Making an Event of it
How I set up the Book Launch for my Novel.
One of the first lessons one learns as a writer upon releasing their debut novel is that no matter how much work they thought they’d already done to finish the book itself, only now was the work about to begin.
The simple truth is that the book market is super-saturated with a combination of traditionally published and self-published books. Not all of them are good, not all of them will succeed — most will fail — and the only certainty is that very few writers will ever get a huge, lucrative book deal. But that should never stop us giving it a damn good go!
Networking is the all part of the game…
You can’t sell your book on your own. Well, of course you can sell it on your own, but not at volume. What is needed is a constantly growing network of people all sharing interests in the same genre, target audience, topics and subject matter of your book. It’s important to know who your target market is, and to prepare to entertain their desires, and not just your own. It is tempting to want to be a game changer, but the truth of the matter is that in order to achieve that, you need to be at the very top of that game first.
Don’t be a Social Media Fool
Social media does not market your book. Sending a couple of tweets, or posting on Facebook that your book is available is simply not enough. Unless you really are a social media marketing guru, try to see it as a small part of your marketing plan rather than a solution. Don’t be tempted to be driven by the number of “Likes” you have or the promises that Facebook Ads give about the “Reach” you can achieve by paying them to place your ad.
The truth is that if you were to design a lovely, big poster and stick it up on a wall — please don’t, fly-posting is civil offence — you’d have to be prepared for the vast majority of people ignoring it. Out of about 100 people walking past, maybe 10 might cast your poster a quick glance, if your poster is truly excellent. Out of those 10, 2 or 3 might slow down or stop to read the tagline. And then out of those 2 or 3, one, maybe, possibly, might take down the details and look it up. Still no guarantee of sale, but you might get engagement. In fact, a 1% engagement rate would be a very, very good result.
So when you post that tweet to your followers who have hundreds or thousands of followers, you’ll be lucky if they even see it, let alone stop to read it, or even click on the link. In order to achieve big things from this kind of marketing you need to be looking at budgets with four, five or six figures in them.

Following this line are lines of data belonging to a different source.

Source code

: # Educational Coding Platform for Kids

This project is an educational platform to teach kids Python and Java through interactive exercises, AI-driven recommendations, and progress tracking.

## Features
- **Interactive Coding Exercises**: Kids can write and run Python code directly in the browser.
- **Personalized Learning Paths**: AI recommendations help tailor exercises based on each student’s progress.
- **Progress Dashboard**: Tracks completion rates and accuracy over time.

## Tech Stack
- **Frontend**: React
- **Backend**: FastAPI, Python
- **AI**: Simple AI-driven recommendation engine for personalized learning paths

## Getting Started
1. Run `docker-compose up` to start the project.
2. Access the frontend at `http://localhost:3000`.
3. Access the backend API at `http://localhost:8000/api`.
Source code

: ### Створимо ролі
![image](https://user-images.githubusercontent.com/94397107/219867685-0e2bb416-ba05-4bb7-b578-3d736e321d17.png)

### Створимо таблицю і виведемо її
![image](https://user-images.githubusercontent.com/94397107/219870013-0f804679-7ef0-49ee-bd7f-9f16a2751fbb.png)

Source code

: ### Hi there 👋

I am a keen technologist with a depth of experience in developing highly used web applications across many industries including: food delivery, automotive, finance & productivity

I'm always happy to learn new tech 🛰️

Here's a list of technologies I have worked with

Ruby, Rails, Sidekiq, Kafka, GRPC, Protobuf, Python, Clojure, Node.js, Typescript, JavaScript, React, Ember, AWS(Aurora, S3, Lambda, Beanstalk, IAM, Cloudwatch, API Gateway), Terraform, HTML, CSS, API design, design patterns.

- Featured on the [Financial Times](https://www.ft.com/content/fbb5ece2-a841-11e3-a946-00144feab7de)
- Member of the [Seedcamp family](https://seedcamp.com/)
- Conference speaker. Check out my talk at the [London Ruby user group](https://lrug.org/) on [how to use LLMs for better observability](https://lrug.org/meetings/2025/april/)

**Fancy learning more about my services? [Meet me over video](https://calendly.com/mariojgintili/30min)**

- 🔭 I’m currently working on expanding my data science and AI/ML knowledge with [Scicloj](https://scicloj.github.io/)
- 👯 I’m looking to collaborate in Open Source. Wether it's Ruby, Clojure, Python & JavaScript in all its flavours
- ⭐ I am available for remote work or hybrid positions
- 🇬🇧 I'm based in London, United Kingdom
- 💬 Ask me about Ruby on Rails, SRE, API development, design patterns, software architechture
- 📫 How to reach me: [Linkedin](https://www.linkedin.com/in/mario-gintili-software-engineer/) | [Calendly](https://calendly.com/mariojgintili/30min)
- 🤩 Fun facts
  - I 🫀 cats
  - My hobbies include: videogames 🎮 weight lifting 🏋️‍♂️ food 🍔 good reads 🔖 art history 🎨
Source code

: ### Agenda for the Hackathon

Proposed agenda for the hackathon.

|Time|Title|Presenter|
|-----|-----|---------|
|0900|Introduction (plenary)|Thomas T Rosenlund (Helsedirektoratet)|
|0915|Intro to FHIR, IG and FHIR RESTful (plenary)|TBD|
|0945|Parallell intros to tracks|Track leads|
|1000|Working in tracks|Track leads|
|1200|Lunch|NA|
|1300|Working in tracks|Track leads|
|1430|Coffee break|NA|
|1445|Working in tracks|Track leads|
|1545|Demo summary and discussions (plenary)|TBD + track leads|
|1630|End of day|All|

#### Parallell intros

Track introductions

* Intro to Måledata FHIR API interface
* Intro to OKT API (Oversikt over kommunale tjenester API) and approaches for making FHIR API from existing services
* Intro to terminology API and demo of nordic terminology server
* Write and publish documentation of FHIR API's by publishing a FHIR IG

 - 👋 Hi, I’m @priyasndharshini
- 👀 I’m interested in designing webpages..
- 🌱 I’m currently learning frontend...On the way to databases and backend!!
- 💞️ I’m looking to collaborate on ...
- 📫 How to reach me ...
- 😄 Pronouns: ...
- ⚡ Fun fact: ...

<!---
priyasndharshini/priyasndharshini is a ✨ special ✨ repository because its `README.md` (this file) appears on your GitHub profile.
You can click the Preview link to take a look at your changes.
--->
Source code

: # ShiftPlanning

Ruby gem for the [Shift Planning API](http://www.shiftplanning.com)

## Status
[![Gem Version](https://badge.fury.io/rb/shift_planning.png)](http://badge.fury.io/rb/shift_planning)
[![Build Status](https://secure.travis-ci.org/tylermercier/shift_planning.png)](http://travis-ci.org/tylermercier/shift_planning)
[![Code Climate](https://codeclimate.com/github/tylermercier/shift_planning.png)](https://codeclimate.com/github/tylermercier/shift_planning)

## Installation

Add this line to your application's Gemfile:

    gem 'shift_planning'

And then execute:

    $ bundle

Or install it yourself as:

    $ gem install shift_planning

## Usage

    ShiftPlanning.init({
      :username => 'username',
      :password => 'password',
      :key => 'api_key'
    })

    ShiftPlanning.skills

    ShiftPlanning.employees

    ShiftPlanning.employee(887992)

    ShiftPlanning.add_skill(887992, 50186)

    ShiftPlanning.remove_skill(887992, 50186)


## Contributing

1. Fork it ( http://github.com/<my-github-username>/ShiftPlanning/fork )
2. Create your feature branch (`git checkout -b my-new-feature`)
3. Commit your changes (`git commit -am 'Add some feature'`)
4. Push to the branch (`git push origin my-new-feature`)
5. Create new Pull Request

But I can go viral, can’t I?
No. Morons, executions and kittens go viral. Not good books.
What Networking can be achieved to make an event work?
The first thing I would recommend is to hold an event that is focused on you, the author, first and foremost. Then it is focused on your book. Finally, it includes a lot more. I was really lucky with my event location because the pub invited me. They happened to see my Tweeting, and the fact that my book is set in Birmingham. Having had successful book launches already, they fancied another. So I was lucky on that front. But location is important. Try to find a venue that is free, or as damn close to it as possible. The advantage with pubs is that if you are able to attract an audience, they can bring bar revenue in for the evening. That’s a great bargaining chip.
The Event: When and Where?
Some thoughts to consider about the location and other factors:
- The “culture” of the venue. Seriously, don’t try and launch your romance novel in a football-supporters local drinking hole;
- The Experience of the venue. If it is a pub or club, do they have a website and a culture of hosting “events”?;
- The Space available. You need a separate room that can shut the door on the hubbub of the place. It doesn’t need to be a massive function room — in fact, try not to have a room that is too large as this makes people feel uncomfortable. If you can do the event without the need of microphones, always choose that. Unless you are experienced with managing sound equipment, a badly set microphone is horrible to listen to and can destroy the atmosphere. The need for a technician can end up costing you.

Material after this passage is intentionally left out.